◆ TASK TO CARRY OUT: Looking at the records below, say how many lines contain "overworking". Nothing else belongs in the answer.

Items listed in a dataset:
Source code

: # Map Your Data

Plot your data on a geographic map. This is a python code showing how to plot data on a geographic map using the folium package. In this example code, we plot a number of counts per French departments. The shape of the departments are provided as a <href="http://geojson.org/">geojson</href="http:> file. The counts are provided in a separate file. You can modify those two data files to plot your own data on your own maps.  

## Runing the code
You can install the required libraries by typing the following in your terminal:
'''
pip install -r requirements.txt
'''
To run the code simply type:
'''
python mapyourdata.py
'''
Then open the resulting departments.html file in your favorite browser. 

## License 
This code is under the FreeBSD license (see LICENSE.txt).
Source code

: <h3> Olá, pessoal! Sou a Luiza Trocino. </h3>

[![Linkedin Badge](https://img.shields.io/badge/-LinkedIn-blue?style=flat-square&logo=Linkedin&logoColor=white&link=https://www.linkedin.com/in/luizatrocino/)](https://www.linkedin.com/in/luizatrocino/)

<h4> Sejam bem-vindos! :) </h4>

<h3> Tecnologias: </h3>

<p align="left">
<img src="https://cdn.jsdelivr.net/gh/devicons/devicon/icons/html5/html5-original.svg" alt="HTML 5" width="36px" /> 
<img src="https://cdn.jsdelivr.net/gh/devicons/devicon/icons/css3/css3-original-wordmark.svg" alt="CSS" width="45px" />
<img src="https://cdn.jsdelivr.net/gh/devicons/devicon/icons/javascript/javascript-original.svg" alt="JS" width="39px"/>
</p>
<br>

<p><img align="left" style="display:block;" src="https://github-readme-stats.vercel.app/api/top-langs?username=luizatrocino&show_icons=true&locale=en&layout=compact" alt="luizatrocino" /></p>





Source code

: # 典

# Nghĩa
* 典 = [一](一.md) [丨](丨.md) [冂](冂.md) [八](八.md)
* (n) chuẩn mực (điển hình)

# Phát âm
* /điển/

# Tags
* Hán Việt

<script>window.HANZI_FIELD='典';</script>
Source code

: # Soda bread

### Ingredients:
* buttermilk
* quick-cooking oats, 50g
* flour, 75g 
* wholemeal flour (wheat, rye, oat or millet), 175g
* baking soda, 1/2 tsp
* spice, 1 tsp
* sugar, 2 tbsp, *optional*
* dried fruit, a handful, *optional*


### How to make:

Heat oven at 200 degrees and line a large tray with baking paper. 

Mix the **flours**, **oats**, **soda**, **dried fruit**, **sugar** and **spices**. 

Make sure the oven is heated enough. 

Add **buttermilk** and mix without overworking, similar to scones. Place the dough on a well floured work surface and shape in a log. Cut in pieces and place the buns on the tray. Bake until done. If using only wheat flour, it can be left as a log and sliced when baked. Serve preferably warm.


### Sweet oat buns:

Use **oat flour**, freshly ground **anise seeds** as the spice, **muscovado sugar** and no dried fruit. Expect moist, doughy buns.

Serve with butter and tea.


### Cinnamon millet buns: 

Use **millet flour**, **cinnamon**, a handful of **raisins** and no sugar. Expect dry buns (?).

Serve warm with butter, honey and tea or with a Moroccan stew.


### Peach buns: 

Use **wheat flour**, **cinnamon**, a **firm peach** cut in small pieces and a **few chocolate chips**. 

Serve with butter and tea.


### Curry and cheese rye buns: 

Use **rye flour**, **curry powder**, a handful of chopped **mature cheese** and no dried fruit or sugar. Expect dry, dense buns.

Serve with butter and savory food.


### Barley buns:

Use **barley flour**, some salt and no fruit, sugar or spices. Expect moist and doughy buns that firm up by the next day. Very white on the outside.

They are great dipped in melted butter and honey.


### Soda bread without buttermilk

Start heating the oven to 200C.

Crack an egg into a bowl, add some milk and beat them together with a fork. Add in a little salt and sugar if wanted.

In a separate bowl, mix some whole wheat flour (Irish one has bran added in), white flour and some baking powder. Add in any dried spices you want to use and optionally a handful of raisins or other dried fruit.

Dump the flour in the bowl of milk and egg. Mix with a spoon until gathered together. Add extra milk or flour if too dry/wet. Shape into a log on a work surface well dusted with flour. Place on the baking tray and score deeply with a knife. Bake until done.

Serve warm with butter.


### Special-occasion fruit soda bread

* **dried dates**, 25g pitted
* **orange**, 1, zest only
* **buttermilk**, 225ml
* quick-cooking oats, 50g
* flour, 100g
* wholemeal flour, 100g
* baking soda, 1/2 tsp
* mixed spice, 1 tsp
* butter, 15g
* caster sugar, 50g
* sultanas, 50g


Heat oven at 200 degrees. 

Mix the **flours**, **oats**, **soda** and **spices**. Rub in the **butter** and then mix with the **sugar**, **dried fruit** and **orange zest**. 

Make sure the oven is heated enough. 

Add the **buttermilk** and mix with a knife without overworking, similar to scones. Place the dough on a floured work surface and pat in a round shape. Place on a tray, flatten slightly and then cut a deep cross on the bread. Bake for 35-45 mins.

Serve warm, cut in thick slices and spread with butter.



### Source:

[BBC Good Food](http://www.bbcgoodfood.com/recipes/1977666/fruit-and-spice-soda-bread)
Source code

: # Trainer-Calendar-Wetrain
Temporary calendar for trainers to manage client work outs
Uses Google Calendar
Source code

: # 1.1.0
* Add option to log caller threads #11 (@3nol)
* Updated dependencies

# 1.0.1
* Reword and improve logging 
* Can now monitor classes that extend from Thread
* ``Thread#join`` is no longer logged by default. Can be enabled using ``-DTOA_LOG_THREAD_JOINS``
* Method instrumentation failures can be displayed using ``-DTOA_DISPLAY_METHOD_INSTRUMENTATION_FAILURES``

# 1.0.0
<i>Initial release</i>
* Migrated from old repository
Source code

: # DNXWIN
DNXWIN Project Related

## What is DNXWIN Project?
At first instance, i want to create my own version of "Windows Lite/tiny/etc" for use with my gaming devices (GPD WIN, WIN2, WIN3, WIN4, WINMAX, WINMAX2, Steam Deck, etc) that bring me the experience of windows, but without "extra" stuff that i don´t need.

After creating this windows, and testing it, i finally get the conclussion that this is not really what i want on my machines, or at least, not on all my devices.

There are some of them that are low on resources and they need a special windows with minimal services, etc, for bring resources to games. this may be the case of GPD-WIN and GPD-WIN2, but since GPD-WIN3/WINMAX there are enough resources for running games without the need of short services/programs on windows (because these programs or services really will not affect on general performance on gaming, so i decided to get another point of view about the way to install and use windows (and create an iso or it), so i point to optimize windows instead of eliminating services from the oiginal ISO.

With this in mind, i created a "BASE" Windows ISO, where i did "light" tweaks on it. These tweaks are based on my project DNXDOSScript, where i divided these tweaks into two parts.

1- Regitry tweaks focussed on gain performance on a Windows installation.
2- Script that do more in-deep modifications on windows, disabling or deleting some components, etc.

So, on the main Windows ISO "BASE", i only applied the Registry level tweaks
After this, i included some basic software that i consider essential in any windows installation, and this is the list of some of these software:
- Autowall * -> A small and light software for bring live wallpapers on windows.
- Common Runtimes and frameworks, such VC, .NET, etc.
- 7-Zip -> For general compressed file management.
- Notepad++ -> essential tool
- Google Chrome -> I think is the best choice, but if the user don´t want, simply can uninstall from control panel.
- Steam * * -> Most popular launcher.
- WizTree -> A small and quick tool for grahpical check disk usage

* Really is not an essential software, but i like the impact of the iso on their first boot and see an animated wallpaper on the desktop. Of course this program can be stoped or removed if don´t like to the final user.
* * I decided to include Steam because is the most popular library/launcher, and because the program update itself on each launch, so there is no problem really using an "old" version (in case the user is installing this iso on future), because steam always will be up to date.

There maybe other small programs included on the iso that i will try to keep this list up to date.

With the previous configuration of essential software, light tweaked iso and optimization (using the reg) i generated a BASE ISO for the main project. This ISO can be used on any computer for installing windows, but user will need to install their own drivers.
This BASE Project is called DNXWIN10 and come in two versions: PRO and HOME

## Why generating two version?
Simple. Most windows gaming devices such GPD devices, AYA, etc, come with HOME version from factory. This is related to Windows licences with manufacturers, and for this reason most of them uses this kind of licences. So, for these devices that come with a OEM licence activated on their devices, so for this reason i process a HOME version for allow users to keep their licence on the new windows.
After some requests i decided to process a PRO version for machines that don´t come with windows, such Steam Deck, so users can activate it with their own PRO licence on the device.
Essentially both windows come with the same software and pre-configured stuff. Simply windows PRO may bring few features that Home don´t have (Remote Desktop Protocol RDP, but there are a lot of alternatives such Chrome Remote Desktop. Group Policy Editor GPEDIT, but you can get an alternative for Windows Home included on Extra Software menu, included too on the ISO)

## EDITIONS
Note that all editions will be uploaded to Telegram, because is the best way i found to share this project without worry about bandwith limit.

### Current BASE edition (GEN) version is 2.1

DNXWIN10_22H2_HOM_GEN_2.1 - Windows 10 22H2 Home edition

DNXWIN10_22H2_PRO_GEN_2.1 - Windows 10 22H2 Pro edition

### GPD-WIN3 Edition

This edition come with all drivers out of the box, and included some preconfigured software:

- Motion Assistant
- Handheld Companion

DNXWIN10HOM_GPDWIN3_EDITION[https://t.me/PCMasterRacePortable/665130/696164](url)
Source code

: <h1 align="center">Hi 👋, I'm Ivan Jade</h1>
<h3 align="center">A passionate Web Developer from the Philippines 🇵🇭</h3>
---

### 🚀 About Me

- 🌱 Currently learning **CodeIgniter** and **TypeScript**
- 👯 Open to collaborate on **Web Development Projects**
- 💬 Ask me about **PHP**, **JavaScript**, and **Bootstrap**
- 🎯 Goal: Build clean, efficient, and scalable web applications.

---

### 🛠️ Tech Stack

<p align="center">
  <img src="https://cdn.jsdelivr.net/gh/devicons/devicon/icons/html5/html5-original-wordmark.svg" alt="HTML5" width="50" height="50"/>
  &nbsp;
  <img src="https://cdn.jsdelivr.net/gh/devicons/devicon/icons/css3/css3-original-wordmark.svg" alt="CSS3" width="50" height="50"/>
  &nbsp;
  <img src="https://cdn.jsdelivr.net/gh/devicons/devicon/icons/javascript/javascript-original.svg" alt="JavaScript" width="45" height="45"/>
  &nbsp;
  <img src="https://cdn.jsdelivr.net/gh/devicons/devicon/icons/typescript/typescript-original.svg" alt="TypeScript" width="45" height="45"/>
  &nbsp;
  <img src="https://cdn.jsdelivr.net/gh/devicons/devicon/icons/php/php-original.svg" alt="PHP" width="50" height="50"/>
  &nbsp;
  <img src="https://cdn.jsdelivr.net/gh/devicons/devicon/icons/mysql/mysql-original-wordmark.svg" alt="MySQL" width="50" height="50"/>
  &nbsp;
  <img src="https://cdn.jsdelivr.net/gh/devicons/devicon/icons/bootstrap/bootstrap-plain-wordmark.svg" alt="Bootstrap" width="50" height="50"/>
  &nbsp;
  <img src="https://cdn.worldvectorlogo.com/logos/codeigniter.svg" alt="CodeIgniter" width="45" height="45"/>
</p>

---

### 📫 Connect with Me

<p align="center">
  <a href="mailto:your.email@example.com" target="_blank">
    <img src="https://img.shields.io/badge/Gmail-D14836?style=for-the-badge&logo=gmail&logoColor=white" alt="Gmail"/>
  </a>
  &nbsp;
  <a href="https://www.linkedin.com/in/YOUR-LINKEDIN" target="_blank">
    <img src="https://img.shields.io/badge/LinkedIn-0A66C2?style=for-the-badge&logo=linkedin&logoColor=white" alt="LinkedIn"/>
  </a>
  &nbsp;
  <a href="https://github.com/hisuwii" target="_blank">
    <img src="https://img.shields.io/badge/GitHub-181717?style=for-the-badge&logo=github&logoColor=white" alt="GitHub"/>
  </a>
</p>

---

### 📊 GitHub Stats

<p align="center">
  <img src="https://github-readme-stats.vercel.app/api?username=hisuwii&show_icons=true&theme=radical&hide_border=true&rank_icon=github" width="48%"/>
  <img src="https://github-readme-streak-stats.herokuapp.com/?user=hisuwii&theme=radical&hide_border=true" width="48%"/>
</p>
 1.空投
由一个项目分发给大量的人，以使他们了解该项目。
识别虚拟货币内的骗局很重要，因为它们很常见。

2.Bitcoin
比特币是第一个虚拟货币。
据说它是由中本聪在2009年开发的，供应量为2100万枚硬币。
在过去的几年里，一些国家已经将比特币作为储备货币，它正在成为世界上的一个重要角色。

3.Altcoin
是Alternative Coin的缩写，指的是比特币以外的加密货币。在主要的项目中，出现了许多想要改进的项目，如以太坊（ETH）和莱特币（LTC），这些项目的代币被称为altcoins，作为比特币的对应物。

◆ SOLUTION FOR THIS PROBLEM: 2